= Exercise prompt =
Look through the data below. Show each line where the string "paragraph" occurs.

(Source texts of formatted documents)
+ + + + +
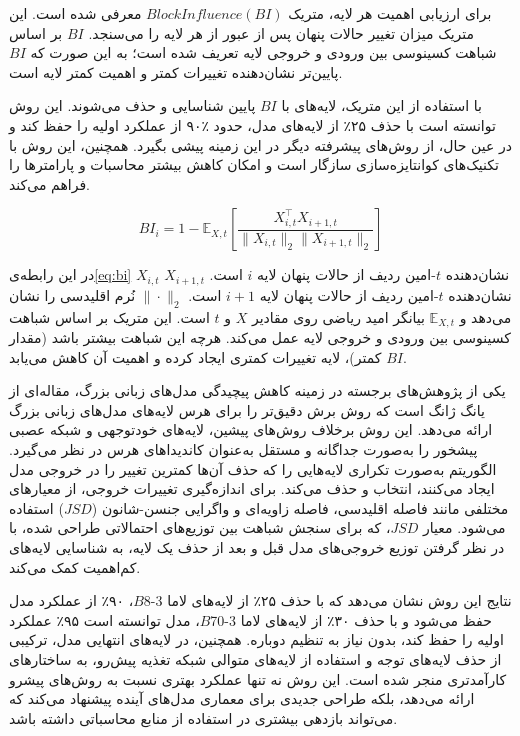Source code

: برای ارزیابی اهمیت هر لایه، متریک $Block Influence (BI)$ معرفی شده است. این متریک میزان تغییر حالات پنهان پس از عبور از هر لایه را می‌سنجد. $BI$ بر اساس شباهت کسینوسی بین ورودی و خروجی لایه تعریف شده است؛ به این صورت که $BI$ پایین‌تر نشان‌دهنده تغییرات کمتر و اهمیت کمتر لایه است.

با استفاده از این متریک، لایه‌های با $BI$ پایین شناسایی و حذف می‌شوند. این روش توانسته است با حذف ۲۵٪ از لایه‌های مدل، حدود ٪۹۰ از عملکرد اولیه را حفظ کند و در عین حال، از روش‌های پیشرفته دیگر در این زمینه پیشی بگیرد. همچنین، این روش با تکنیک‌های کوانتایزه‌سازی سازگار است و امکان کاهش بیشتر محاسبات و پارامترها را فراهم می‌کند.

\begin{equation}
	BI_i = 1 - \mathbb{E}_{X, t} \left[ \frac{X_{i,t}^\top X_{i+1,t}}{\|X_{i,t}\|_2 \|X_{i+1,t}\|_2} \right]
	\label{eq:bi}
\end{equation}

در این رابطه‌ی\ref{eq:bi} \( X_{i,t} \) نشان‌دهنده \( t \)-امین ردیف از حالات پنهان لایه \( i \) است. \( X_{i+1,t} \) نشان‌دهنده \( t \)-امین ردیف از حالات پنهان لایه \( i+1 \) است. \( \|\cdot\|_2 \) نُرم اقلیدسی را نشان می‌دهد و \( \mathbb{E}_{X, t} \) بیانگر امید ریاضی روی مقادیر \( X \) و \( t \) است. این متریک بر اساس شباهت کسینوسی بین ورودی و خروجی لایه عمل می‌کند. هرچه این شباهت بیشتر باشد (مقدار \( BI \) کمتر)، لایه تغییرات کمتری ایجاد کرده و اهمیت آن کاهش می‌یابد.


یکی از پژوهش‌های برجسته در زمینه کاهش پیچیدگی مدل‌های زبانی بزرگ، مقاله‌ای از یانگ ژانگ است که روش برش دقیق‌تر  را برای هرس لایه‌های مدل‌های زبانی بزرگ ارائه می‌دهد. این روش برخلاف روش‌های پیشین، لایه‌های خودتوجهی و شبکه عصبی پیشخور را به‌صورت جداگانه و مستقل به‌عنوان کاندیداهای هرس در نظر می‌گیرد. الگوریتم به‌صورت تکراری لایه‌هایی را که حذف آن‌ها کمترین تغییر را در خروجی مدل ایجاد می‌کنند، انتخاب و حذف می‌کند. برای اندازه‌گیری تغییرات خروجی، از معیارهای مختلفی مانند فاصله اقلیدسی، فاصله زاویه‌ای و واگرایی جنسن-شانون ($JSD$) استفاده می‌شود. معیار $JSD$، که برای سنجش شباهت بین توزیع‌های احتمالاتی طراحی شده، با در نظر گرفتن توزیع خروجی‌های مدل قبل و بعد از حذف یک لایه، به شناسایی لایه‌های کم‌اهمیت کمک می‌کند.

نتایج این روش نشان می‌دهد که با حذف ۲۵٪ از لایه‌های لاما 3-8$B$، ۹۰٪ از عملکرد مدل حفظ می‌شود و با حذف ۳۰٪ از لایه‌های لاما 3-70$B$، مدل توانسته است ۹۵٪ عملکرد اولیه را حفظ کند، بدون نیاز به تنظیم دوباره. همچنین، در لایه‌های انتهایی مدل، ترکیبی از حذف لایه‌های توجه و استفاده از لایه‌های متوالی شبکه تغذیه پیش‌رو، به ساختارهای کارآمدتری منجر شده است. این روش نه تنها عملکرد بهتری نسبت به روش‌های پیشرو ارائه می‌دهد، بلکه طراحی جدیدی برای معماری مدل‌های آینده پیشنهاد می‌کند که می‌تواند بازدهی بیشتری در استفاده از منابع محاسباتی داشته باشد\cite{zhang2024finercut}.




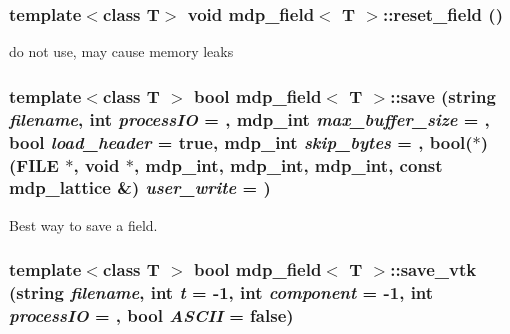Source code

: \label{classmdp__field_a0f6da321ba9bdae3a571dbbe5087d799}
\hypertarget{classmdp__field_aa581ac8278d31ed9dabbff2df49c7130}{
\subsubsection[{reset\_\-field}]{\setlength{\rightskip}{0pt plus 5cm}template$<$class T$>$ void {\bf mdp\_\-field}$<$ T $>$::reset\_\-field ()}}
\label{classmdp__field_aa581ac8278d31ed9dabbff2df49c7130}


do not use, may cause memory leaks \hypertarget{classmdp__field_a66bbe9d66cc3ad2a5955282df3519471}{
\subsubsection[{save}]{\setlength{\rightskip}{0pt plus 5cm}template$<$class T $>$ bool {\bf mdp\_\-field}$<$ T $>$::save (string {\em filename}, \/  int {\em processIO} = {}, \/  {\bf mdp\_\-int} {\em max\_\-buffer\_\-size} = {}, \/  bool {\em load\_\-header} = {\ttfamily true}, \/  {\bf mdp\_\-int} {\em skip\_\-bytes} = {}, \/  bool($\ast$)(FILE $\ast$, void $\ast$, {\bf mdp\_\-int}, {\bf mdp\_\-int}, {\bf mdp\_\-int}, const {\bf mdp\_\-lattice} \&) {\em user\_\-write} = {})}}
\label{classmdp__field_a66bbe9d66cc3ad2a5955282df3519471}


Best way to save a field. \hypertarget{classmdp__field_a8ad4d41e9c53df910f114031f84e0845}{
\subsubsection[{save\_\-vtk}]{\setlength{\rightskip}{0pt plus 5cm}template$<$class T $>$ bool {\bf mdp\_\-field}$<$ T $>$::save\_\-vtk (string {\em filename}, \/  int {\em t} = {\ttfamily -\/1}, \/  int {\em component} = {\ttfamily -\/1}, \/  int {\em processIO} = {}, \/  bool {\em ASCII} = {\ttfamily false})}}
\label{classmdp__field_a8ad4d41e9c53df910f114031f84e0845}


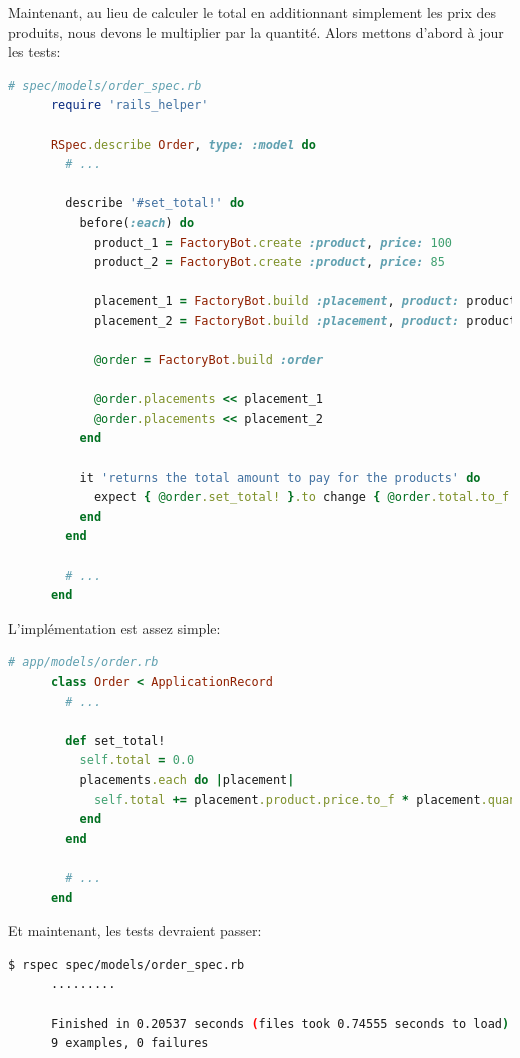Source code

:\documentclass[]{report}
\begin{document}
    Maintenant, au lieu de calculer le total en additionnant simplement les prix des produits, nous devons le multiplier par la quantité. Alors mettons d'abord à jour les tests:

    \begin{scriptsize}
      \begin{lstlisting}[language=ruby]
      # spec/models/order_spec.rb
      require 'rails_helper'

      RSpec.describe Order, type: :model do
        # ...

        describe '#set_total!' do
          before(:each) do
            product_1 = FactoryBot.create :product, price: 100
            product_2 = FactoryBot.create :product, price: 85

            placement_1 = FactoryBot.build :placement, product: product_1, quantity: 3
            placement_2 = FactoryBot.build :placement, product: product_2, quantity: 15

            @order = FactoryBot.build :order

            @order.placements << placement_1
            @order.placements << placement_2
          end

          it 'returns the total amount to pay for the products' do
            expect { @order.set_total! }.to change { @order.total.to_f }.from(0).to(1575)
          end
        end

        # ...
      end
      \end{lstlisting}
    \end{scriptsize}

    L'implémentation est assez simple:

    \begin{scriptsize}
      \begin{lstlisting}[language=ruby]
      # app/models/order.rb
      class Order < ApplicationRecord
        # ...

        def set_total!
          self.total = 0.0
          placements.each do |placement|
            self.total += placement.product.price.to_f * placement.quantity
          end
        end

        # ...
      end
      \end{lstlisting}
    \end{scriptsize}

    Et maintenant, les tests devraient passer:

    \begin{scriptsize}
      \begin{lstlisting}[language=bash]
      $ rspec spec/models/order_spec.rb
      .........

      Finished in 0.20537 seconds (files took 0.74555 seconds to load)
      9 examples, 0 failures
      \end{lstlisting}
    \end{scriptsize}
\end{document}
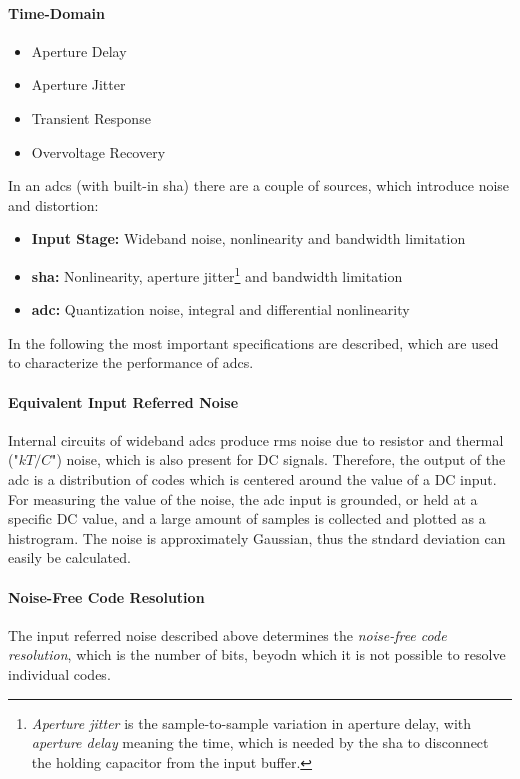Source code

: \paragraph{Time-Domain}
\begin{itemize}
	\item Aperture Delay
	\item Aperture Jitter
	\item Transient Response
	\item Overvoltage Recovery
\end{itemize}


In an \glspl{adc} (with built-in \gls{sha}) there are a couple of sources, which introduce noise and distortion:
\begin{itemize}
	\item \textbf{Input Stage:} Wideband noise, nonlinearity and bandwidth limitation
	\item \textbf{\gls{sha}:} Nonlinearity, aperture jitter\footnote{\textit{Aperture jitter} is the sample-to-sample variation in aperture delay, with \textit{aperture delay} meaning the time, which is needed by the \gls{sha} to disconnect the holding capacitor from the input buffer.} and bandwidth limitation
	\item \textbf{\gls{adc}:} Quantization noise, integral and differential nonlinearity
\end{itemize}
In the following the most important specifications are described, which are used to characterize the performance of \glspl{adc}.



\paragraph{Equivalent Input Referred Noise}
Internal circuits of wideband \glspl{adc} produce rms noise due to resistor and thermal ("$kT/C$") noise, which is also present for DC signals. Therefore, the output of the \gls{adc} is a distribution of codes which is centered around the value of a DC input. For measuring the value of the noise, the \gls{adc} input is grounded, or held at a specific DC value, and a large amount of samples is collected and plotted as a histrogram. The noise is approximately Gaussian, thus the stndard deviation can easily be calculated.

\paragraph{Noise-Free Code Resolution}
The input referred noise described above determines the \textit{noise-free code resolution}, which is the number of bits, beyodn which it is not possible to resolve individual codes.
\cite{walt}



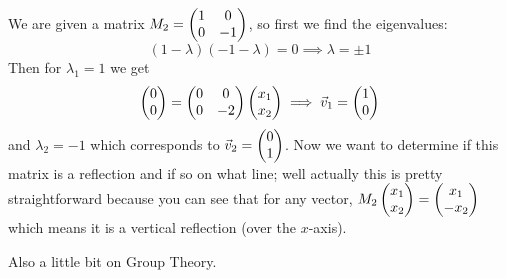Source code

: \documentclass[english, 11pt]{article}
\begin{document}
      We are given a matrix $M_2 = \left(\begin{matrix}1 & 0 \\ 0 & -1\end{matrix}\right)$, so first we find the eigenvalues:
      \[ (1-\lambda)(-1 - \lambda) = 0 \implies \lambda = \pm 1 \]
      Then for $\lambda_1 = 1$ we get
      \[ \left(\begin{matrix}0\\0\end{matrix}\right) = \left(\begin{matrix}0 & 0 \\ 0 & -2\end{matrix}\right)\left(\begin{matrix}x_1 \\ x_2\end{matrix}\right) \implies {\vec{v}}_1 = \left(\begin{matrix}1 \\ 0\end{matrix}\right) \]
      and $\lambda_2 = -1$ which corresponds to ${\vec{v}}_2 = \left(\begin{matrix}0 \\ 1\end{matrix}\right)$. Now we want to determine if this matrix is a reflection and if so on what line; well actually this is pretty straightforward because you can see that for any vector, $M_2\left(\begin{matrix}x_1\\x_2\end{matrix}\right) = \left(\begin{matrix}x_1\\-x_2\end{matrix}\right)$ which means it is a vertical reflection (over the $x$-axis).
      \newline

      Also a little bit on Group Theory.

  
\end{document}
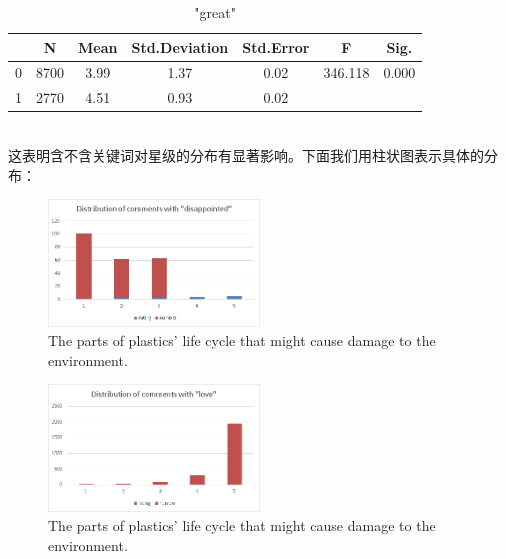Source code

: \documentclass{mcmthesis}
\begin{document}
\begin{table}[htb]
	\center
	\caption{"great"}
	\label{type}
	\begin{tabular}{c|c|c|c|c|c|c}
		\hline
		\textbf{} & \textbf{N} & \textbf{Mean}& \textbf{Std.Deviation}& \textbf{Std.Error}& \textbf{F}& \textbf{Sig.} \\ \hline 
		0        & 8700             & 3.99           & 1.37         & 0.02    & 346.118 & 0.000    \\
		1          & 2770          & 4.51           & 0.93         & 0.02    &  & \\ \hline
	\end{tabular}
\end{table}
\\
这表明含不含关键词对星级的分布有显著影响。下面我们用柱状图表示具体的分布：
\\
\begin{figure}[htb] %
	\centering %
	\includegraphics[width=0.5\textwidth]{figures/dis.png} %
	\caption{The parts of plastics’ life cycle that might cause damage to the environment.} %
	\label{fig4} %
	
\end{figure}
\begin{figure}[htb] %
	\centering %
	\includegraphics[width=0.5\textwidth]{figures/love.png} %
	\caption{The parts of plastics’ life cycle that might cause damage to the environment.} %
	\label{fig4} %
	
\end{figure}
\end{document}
+ + + + +
= Solution =
: \paragraph{Time-Domain}
\paragraph{Equivalent Input Referred Noise}
\paragraph{Noise-Free Code Resolution}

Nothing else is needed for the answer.